▶ _ASSIGNMENT_
Take the lines below between the one holding "Version: morpheus_0.0.5_amd64.deb" and the one holding "- A) Shaqeth", inclusive, and copy them exactly. Add nothing.

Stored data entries

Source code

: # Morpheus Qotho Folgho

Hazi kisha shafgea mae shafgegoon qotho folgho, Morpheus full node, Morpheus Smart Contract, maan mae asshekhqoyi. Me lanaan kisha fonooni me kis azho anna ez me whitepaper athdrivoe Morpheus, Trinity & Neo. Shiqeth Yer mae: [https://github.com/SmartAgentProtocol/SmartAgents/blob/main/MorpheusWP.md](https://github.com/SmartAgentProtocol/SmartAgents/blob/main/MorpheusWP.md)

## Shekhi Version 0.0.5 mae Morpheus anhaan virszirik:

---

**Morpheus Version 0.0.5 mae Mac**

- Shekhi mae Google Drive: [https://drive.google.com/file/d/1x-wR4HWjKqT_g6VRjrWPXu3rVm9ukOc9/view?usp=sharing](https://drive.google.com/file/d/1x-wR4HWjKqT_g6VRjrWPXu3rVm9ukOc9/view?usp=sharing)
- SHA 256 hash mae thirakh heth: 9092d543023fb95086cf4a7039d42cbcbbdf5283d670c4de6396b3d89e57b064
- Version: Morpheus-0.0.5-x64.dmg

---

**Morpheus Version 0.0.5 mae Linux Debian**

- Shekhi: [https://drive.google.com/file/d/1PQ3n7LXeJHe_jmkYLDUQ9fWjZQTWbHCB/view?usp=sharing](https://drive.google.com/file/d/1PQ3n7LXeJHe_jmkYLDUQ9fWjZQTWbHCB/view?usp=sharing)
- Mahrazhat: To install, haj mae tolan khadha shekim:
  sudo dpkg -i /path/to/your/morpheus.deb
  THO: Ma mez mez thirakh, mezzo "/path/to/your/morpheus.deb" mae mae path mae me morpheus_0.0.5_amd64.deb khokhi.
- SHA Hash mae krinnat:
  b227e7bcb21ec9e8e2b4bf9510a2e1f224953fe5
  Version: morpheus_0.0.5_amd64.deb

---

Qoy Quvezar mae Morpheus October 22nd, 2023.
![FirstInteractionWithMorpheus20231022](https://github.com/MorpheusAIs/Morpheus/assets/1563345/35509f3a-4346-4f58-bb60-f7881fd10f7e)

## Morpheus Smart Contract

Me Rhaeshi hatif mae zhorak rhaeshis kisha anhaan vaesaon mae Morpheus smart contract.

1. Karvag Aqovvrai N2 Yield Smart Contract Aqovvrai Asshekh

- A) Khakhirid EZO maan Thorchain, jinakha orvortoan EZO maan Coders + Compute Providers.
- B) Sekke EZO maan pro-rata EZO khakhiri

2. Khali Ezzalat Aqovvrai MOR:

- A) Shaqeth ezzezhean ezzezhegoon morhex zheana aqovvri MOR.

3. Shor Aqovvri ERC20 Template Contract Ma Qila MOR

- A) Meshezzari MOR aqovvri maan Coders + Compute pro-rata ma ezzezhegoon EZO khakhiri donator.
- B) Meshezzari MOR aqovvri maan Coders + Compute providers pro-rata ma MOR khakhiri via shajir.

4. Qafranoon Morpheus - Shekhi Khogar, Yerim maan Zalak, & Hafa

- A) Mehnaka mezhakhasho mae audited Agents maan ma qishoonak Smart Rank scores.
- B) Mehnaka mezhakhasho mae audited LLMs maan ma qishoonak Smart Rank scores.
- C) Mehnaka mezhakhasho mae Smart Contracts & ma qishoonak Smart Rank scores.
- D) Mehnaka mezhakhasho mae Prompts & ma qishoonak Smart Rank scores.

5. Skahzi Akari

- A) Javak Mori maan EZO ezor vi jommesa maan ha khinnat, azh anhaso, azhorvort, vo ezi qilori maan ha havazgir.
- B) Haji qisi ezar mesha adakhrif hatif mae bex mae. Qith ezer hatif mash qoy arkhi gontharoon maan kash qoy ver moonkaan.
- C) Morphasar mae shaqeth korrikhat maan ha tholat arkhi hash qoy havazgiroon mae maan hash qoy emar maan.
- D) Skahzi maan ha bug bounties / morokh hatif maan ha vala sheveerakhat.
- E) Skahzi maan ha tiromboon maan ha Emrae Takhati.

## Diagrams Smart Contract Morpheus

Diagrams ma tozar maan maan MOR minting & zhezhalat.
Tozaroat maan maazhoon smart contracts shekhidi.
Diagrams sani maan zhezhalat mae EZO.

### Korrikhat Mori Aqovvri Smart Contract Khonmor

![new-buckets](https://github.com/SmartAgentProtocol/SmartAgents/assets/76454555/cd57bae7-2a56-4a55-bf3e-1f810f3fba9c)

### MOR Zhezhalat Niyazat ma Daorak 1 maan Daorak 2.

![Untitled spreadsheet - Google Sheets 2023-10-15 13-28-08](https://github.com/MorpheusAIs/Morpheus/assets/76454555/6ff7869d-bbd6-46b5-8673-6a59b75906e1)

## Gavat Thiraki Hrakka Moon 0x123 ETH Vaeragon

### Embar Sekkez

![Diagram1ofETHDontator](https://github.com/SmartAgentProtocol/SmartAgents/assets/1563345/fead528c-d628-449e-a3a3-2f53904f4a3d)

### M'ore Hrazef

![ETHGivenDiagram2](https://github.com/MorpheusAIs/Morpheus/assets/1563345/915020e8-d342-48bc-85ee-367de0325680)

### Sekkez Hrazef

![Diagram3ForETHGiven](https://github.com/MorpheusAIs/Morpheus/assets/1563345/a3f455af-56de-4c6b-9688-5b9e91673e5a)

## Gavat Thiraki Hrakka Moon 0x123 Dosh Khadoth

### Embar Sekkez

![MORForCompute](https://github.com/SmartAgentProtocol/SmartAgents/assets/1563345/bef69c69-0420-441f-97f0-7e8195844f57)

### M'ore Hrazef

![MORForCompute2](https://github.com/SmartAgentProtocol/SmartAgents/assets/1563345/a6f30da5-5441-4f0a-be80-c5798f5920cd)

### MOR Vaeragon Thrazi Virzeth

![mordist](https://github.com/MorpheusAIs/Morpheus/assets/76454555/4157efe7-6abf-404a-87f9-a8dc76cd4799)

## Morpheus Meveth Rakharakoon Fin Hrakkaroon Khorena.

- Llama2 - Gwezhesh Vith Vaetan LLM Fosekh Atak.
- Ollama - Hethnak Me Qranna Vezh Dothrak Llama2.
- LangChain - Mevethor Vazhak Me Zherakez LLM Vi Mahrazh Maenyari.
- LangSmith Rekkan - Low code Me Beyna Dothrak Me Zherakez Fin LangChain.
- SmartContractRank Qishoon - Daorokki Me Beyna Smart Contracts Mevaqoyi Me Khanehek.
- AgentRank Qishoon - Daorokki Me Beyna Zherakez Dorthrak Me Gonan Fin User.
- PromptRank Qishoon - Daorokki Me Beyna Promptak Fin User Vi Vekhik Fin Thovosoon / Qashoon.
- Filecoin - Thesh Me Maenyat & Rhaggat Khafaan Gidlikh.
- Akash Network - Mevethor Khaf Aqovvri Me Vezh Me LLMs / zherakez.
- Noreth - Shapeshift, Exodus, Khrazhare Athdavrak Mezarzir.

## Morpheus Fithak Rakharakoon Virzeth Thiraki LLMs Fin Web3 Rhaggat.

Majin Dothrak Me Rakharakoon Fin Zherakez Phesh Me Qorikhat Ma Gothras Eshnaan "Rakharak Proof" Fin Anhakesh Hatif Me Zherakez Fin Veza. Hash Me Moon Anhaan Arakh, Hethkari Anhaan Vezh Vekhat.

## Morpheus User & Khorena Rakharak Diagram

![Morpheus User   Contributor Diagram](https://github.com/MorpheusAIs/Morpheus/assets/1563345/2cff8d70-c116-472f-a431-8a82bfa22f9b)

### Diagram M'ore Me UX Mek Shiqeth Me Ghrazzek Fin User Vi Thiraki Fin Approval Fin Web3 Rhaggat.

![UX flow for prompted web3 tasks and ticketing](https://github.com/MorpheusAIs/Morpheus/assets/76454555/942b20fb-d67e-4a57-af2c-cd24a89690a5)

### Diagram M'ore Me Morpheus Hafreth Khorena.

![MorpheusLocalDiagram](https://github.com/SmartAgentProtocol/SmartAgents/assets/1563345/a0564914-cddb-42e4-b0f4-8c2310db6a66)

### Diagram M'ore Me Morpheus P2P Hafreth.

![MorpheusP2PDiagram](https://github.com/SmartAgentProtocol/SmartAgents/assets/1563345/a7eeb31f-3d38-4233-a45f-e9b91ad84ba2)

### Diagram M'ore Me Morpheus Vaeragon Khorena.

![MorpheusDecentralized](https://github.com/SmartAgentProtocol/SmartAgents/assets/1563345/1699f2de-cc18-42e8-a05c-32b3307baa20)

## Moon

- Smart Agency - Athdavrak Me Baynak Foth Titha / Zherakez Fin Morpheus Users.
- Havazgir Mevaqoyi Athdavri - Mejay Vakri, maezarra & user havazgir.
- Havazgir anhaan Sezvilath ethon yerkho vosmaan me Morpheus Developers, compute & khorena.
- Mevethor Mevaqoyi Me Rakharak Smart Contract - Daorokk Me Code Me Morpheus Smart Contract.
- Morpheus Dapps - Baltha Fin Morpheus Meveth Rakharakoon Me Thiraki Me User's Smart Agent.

▶ _PROBLEM SOLUTION_
  Version: morpheus_0.0.5_amd64.deb

---

Qoy Quvezar mae Morpheus October 22nd, 2023.
![FirstInteractionWithMorpheus20231022](https://github.com/MorpheusAIs/Morpheus/assets/1563345/35509f3a-4346-4f58-bb60-f7881fd10f7e)

## Morpheus Smart Contract

Me Rhaeshi hatif mae zhorak rhaeshis kisha anhaan vaesaon mae Morpheus smart contract.

1. Karvag Aqovvrai N2 Yield Smart Contract Aqovvrai Asshekh

- A) Khakhirid EZO maan Thorchain, jinakha orvortoan EZO maan Coders + Compute Providers.
- B) Sekke EZO maan pro-rata EZO khakhiri

2. Khali Ezzalat Aqovvrai MOR:

- A) Shaqeth ezzezhean ezzezhegoon morhex zheana aqovvri MOR.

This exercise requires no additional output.